» ASSIGNMENT: Give again, word for word, each line below starting at the one that contains "3: Native functionalities." and ending at the one that contains "1: Latest version of Docker. <br/>".

▼▼▼

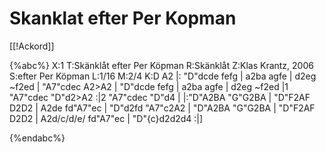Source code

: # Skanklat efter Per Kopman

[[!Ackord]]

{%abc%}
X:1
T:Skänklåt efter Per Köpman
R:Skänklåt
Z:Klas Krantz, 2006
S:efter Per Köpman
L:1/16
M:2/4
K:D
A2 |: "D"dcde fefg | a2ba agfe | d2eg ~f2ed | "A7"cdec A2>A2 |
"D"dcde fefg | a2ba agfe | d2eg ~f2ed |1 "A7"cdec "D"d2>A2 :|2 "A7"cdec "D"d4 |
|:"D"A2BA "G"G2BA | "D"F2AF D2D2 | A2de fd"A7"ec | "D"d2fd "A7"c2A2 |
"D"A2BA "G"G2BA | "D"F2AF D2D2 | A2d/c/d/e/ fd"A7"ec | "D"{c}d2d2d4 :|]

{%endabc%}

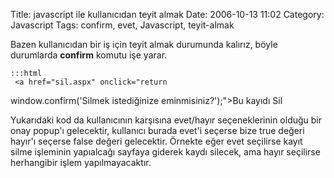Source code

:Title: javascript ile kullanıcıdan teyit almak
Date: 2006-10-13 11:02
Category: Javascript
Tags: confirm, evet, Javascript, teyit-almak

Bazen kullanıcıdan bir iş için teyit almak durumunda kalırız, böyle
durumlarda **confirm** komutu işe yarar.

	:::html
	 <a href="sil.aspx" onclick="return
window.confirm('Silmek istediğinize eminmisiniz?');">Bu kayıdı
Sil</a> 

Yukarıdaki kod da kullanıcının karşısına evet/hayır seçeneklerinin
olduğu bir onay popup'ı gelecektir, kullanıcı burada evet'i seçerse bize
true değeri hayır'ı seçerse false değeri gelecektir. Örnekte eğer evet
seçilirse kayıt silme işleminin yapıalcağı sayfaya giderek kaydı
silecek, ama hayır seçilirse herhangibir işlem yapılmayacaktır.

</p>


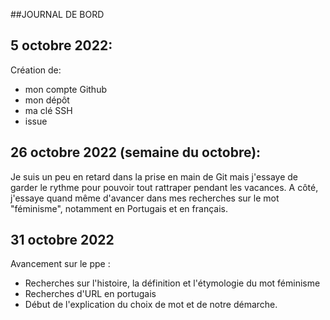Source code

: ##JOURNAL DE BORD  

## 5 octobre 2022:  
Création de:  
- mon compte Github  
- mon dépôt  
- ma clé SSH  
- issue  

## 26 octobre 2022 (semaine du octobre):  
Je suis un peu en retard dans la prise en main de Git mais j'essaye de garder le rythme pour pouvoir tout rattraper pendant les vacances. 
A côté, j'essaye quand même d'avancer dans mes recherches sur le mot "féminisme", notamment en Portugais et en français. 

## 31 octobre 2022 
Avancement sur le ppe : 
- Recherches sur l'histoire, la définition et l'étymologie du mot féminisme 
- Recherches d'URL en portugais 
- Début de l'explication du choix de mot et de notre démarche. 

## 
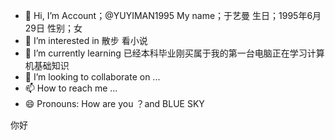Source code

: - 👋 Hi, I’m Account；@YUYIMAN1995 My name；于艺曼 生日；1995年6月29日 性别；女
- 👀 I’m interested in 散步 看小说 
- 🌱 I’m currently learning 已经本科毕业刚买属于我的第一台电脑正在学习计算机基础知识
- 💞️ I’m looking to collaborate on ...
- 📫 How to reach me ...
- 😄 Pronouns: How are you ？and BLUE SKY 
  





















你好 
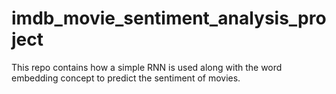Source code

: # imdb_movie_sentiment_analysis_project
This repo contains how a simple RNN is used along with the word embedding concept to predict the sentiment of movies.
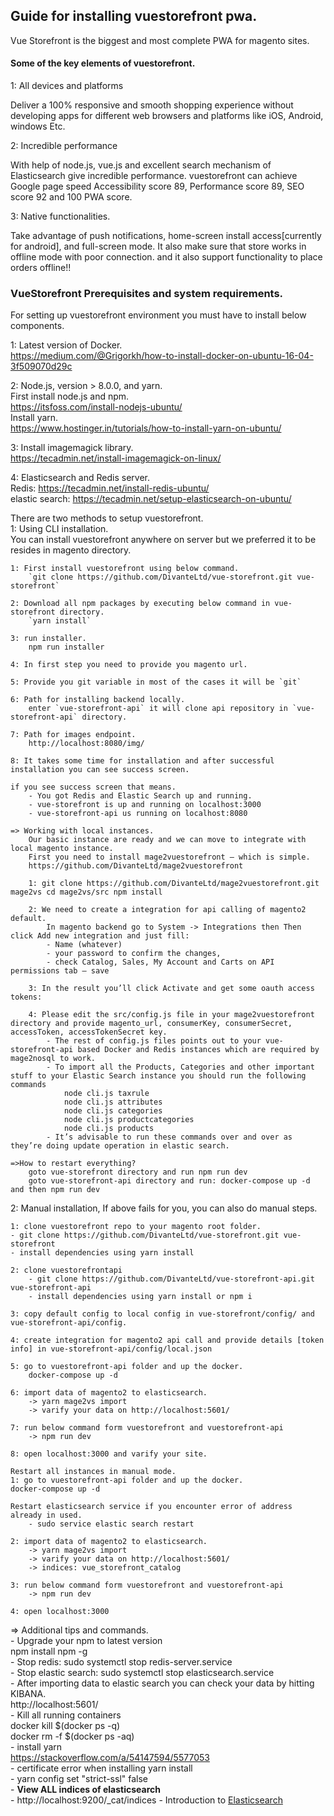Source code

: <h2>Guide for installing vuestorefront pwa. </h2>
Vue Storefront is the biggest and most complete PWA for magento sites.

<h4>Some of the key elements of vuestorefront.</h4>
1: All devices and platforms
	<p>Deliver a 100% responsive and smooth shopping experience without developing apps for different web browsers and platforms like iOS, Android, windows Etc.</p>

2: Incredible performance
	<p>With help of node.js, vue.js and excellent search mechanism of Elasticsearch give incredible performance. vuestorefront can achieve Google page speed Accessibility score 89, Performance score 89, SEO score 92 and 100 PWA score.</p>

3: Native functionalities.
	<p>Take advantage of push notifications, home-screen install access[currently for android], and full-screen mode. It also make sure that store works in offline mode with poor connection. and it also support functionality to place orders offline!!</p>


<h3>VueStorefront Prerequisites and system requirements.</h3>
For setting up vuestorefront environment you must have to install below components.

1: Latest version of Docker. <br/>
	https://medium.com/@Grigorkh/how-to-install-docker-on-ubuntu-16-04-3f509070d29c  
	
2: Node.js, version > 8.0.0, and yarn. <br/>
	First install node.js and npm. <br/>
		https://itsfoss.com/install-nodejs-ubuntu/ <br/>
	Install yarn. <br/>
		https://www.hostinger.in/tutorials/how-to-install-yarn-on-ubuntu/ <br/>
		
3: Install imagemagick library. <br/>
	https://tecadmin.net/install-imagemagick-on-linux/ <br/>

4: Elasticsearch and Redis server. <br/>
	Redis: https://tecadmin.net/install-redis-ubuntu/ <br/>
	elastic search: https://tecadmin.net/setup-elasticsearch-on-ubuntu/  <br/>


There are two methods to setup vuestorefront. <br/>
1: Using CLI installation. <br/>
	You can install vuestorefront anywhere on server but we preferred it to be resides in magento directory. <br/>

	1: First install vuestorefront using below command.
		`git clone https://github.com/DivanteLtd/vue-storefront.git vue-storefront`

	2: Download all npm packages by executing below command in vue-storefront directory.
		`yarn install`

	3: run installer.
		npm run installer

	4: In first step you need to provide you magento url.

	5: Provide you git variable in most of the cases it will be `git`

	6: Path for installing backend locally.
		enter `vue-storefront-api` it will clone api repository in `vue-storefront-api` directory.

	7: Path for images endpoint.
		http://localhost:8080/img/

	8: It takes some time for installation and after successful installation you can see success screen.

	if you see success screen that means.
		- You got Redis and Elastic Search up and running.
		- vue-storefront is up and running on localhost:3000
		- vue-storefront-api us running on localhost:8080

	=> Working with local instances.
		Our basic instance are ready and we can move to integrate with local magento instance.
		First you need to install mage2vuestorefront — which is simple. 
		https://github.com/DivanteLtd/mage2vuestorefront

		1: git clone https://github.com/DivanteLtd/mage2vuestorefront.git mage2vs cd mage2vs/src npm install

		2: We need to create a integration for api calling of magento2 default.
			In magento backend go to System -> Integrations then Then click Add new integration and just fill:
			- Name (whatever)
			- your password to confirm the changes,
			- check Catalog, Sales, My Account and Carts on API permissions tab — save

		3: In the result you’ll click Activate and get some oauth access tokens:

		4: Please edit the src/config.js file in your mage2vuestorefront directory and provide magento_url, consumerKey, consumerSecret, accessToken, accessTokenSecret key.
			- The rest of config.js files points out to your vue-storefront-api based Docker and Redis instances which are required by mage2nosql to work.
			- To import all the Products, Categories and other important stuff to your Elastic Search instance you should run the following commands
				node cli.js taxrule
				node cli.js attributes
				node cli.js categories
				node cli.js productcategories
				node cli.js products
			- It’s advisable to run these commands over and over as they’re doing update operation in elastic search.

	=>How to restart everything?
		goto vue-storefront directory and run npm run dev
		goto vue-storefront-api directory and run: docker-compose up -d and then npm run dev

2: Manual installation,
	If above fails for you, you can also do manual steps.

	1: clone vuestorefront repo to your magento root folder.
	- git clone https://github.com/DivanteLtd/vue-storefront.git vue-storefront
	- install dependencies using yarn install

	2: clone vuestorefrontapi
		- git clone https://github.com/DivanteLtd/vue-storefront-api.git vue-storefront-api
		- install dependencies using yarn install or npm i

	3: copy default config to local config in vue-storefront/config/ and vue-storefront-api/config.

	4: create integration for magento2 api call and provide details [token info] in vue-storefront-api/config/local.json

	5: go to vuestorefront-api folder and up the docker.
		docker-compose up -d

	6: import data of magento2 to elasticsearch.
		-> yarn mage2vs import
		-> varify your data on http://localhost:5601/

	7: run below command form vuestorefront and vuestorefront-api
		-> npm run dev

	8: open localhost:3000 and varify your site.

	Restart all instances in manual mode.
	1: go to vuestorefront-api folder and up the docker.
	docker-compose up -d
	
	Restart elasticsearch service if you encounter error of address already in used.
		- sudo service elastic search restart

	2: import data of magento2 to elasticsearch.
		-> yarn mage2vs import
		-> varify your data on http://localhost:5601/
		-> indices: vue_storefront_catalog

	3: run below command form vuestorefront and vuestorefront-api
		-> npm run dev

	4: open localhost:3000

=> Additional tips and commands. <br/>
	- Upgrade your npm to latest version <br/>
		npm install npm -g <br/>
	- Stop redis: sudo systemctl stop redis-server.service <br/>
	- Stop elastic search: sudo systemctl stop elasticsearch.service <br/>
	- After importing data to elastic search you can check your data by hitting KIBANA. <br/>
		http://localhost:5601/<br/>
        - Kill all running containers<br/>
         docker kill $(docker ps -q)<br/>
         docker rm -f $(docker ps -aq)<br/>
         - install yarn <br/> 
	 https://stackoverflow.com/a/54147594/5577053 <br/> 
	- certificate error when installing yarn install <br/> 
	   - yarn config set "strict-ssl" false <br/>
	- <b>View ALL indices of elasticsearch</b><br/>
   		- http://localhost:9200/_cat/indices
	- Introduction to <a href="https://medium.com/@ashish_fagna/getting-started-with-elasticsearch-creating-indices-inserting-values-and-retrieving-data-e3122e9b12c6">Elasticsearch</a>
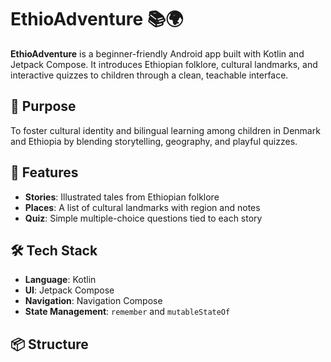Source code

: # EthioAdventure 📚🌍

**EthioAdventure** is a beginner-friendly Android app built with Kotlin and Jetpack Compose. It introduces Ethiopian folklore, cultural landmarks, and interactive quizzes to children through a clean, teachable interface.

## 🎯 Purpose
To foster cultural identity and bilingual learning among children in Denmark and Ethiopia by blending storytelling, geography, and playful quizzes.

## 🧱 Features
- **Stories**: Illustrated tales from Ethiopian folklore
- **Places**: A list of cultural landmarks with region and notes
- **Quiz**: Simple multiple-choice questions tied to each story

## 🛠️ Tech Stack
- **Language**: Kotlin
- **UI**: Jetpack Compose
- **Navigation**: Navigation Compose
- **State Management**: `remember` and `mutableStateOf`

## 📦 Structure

▲▲▲

» SOLUTION TO THE PROBLEM:
3: Native functionalities.
	<p>Take advantage of push notifications, home-screen install access[currently for android], and full-screen mode. It also make sure that store works in offline mode with poor connection. and it also support functionality to place orders offline!!</p>


<h3>VueStorefront Prerequisites and system requirements.</h3>
For setting up vuestorefront environment you must have to install below components.

1: Latest version of Docker. <br/>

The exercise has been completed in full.